Chris Lamb, the author of the book Drawn to Extremes: The Use and Abuse of Editorial Cartoons, has a great editorial in the Rhode Island Providence Journal about the power of editorial cartoons. According to him, violent reactions to cartoons have also occured on American soil.
This is not the first time an editorial cartoonist has created an international incident. During War I, Louis Reamaekers, of the Netherlands, was prosecuted by his own country because it was believed that his anti-German drawings had endangered the country’s neutrality. During World War II, Adolf Hitler ordered the name of English cartoonist David Low put on the Gestapo’s list of people to be exterminated.
Even in America, which prides itself on its tradition of free speech, editorial cartoonists have been jailed, beaten, sued, and censored for their drawings. In other instances, readers have taken their anger to the streets.
After a white mob lynched a black man in Maryland in 1931, Edmund Duffy, of The Baltimore Sun, drew a black man dangling from a rope.
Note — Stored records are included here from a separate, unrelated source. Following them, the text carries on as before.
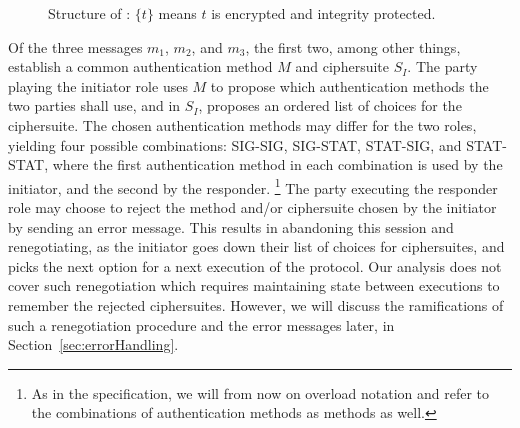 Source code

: \documentclass[runningheads]{llncs}
\newcommand{\mConstStyle}[1]{\textsf{#1}}
\newcommand{\mMethodStyle}[1]{\mConstStyle{#1}}
\newcommand{\mProtocolStyle}[1]{\text{#1}}
\newcommand{\mSpec}{specification}  %
\newcommand{\mEdhoc}{\mProtocolStyle{EDHOC}}
\newcommand{\mStatStat}{\mMethodStyle{STAT-STAT}}
\newcommand{\mStatSig}{\mMethodStyle{STAT-SIG}}
\newcommand{\mSigStat}{\mMethodStyle{SIG-STAT}}
\newcommand{\mSigSig}{\mMethodStyle{SIG-SIG}}
\newcommand{\mSuites}{\ensuremath{S_I}}
\newcommand{\mMethod}{\ensuremath{M}}
\newcommand{\mCi}{\ensuremath{C_I}}
\newcommand{\mCr}{\ensuremath{C_R}}
\newcommand{\mGx}{\ensuremath{Q_{e,I}}}
\newcommand{\mGy}{\ensuremath{Q_{e,R}}}
\newcommand{\mAuthi}{\ensuremath{\mathit{Auth}_I}}
\newcommand{\mAuthr}{\ensuremath{\mathit{Auth}_R}}
\newcommand{\mMsgone}{\ensuremath{m_1}}
\newcommand{\mMsgtwo}{\ensuremath{m_2}}
\newcommand{\mMsgthree}{\ensuremath{m_3}}
\newcommand{\mADone}{\ensuremath{\mathit{ad}_1}}
\newcommand{\mADtwo}{\ensuremath{\mathit{ad}_2}}
\newcommand{\mADthree}{\ensuremath{\mathit{ad}_3}}
\newcommand{\mIdcredi}{\ensuremath{ID_I}}
\newcommand{\mIdcredr}{\ensuremath{ID_R}}
\newcommand{\msg}[4]{\draw[->,thick] ([yshift=-#1]#2.south) coordinate (l1)--(l1-|#3) node[midway, above]{#4}}
\begin{document}
%
\begin{figure}[ht]
\centering
{}
    \caption{Structure of \mEdhoc{}: $\{t\}$ means $t$ is encrypted and integrity
protected.~\cite{Norr21}}
\label{fig:edhocFramework}
\end{figure}
%
Of the three messages \mMsgone, \mMsgtwo, and \mMsgthree, the first two, among other things, establish a
common authentication method \mMethod{} and ciphersuite \mSuites{}.
%
The party playing the initiator role uses \mMethod{} to propose which
authentication methods the two parties shall use, and in \mSuites{}, proposes an ordered list
of choices for the ciphersuite.
%
The chosen authentication methods may differ for the two roles,
yielding four possible
combinations: \mSigSig{}, \mSigStat{}, \mStatSig{}, and \mStatStat{},
where the first authentication method in each combination is used by the
initiator, and the second by the responder.
\footnote{As in the \mSpec{}, we will from now on overload
notation and refer to the combinations of authentication methods as methods
as
well.}
%
The party executing the responder role may choose to reject the method and/or
ciphersuite chosen by the initiator by sending an error message.
%
This results in abandoning this session and renegotiating, as the initiator
goes down their list of choices for ciphersuites, and picks the next option for
a next execution of the protocol.
%
Our analysis does not cover such renegotiation which requires maintaining
state
between executions to remember the rejected ciphersuites.
%
However, we will discuss the ramifications of such a renegotiation procedure
and the error messages later, in Section~\ref{sec:errorHandling}.
%
\end{document}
The drawing includes only the title of the state song, “Maryland, My Maryland!” Incensed readers, many of whom were members of the Ku Klux Klan, attacked the Sun delivery trucks, burned the newspapers, and beat up the drivers.
The cartoon, however unpopular with some readers, publicized the savage practice of lynching and raised awareness among other readers and legislators — which led to the state’s passing stronger anti-lynching legislation.
Duffy’s editor, the venerable H.L. Mencken, once summed up the simple potency of editorial cartooning by saying, “Give me a good cartoonist and I can throw out half the editorial staff.”